A high-ranking Shelby County prosecutor was publicly reprimanded by the Tennessee Supreme Court late last month for what some say amounts to hiding evidence in a murder trial and his office said they don’t plan any disciplinary action against him.
Shelby County Assistant District Attorney Thomas Henderson pleaded guilty to violating Tennessee Supreme Court evidence rules and was censured by the body on Monday, December 23.
“While prosecuting a capital murder case in 1998, and again in 2004 during a retrial, Mr. Henderson responded to the discovery in a manner that did not make timely disclosure of all exculpatory evidence,” according to the release from the Board of Professional Responsibility of the Supreme Court of Tennessee.
Larry Buser, a spokesman for Shelby County District Attorney Amy Weirich’s office, said flatly that his office plans no reprimand for the attorney.
“Tom has been a long-time prosecutor in this office; he’s been here since 1976,” Buser said. “He’s prosecuted over 400 jury trials, including 50 first-degree murder trials, many of them the most heinous in Shelby County. He’s never been disciplined and never had a disciplinary action in all that time.”
A censure is a “rebuke and a warning to the attorney, but does not affect the attorney’s ability to practice law,” according to information released by the court a week after the censure on Monday, December 30.
At the center of Henderson’s censure is the capital murder case of Michael Rimmer, who was convicted for killing motel clerk Ricci Ellsworth. The victim’s body has never been found.

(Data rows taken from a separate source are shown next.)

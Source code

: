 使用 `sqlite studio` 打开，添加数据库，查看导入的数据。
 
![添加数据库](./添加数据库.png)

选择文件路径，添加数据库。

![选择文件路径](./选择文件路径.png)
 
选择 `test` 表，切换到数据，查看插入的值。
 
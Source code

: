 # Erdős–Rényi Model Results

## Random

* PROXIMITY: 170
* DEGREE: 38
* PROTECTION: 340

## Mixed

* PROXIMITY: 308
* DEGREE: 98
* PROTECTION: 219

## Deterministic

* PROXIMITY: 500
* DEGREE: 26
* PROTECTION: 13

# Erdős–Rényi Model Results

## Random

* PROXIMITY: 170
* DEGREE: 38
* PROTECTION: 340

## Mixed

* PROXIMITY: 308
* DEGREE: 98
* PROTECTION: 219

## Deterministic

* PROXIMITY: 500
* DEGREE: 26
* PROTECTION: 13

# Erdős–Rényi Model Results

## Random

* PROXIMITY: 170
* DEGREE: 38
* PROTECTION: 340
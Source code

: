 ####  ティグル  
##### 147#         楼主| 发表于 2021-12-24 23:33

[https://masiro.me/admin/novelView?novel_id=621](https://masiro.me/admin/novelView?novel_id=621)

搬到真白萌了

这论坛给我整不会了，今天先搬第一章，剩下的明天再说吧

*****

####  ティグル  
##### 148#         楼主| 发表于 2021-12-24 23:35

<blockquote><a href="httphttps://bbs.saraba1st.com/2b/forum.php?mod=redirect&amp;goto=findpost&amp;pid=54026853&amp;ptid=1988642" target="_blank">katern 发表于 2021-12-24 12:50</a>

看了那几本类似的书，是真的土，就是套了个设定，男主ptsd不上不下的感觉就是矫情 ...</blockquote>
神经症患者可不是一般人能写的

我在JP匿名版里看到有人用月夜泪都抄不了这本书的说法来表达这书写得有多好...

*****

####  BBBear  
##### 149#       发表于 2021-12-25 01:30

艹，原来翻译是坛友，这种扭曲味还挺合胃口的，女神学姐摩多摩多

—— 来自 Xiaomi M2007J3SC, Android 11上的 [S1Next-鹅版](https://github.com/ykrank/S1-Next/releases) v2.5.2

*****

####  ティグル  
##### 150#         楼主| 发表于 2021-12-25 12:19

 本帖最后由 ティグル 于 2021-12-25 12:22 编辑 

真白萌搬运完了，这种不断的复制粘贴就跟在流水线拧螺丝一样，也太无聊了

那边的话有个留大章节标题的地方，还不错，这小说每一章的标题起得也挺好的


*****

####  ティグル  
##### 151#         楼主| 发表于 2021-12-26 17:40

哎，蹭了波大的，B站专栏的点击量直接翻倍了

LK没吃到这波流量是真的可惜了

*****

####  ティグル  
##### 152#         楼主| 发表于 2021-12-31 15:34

Rimmer was originally convicted in 1998 and again in a 2004 re-trial. Henderson served as prosecuting attorney in both cases. The 2004 re-trial was granted because a judge ruled that Henderson had suppressed evidence in the original trial.
Rimmer, now a death row inmate, will get a new trial in July as a judge ordered that it was likely that Henderson had suppressed evidence that could have helped Rimmer’s defense.
Rimmer’s attorneys have requested a special prosecutor to be brought in for his new trial.